Action item: Look for the word "Speedium" in the entries and copy every line where it shows up.

Given data:

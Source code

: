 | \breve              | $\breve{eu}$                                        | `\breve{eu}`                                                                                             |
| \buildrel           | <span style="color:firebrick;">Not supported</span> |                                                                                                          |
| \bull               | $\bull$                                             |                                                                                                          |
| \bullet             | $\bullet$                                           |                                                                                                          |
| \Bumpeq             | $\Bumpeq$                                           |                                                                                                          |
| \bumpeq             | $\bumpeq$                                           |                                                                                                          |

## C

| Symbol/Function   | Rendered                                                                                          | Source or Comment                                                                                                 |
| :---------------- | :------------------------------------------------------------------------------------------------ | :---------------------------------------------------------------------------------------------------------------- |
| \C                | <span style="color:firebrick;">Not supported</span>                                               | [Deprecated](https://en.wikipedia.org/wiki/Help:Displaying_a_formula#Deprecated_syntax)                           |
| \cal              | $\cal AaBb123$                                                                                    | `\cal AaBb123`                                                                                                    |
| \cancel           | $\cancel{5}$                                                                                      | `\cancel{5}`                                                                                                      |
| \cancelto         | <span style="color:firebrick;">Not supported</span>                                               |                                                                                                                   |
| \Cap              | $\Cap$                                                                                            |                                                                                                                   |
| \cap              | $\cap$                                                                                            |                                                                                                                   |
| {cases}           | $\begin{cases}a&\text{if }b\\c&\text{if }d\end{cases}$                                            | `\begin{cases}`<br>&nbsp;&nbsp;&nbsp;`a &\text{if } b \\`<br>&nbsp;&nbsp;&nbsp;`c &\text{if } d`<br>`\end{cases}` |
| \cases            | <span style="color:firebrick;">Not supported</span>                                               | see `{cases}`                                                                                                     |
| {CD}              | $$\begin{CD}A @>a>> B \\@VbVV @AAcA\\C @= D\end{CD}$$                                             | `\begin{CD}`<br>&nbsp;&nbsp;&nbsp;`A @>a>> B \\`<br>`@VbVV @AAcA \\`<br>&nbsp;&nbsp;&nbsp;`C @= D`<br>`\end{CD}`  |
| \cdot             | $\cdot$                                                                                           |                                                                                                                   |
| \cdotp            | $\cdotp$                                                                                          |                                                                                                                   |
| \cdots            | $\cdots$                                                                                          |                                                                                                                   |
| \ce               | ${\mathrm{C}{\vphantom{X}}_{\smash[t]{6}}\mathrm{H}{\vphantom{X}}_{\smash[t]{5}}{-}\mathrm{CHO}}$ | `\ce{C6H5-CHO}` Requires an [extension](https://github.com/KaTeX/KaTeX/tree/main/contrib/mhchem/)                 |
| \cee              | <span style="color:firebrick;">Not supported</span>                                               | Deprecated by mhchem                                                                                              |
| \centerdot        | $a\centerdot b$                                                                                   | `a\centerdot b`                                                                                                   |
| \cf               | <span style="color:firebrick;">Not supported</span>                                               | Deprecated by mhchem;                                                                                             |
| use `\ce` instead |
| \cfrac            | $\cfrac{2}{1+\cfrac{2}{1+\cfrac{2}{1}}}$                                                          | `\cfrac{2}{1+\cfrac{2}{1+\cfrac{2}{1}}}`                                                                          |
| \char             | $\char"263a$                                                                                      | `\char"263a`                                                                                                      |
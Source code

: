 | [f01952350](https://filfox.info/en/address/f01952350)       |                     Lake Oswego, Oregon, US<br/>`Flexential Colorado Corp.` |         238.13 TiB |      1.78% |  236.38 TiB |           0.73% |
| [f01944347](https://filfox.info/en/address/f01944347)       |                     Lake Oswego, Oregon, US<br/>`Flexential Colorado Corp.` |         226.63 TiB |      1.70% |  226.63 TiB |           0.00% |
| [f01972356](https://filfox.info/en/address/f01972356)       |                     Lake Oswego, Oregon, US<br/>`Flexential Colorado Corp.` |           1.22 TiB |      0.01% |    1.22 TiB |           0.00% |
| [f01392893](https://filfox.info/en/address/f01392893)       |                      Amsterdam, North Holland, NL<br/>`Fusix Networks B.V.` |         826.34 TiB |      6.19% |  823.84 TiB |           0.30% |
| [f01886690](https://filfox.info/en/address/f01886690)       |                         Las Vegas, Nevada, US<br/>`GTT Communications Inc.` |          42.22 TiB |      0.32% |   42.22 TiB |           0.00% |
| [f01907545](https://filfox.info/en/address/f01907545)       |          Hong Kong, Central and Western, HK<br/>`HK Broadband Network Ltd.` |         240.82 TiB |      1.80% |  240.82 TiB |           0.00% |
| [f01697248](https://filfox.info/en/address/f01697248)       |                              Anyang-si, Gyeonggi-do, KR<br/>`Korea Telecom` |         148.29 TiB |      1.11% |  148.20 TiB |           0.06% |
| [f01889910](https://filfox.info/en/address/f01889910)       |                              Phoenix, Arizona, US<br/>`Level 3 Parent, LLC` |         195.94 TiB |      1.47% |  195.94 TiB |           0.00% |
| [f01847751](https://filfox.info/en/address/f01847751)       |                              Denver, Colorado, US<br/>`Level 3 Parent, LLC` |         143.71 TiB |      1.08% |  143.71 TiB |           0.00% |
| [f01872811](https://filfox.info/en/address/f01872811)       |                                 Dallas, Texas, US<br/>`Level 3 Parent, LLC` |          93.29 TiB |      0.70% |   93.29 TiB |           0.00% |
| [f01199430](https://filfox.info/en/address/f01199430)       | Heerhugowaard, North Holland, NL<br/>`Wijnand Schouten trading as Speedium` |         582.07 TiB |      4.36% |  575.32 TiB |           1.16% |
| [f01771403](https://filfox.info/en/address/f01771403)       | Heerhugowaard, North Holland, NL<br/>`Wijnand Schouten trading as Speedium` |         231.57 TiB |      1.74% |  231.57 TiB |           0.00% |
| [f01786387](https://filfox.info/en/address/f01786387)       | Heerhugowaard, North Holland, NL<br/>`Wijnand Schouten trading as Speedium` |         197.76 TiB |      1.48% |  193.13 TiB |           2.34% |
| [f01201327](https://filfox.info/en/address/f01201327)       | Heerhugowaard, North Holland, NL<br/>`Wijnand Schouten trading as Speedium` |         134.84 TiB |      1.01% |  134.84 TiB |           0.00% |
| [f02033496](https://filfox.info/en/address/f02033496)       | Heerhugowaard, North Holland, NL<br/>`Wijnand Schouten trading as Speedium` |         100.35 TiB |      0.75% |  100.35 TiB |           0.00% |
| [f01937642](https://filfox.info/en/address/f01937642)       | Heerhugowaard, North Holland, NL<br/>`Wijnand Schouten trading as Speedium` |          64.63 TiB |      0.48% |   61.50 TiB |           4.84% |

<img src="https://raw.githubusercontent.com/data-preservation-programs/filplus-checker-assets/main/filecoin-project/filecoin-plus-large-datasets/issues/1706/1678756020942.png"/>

Completed exercise:
| [f01199430](https://filfox.info/en/address/f01199430)       | Heerhugowaard, North Holland, NL<br/>`Wijnand Schouten trading as Speedium` |         582.07 TiB |      4.36% |  575.32 TiB |           1.16% |
| [f01771403](https://filfox.info/en/address/f01771403)       | Heerhugowaard, North Holland, NL<br/>`Wijnand Schouten trading as Speedium` |         231.57 TiB |      1.74% |  231.57 TiB |           0.00% |
| [f01786387](https://filfox.info/en/address/f01786387)       | Heerhugowaard, North Holland, NL<br/>`Wijnand Schouten trading as Speedium` |         197.76 TiB |      1.48% |  193.13 TiB |           2.34% |
| [f01201327](https://filfox.info/en/address/f01201327)       | Heerhugowaard, North Holland, NL<br/>`Wijnand Schouten trading as Speedium` |         134.84 TiB |      1.01% |  134.84 TiB |           0.00% |
| [f02033496](https://filfox.info/en/address/f02033496)       | Heerhugowaard, North Holland, NL<br/>`Wijnand Schouten trading as Speedium` |         100.35 TiB |      0.75% |  100.35 TiB |           0.00% |
| [f01937642](https://filfox.info/en/address/f01937642)       | Heerhugowaard, North Holland, NL<br/>`Wijnand Schouten trading as Speedium` |          64.63 TiB |      0.48% |   61.50 TiB |           4.84% |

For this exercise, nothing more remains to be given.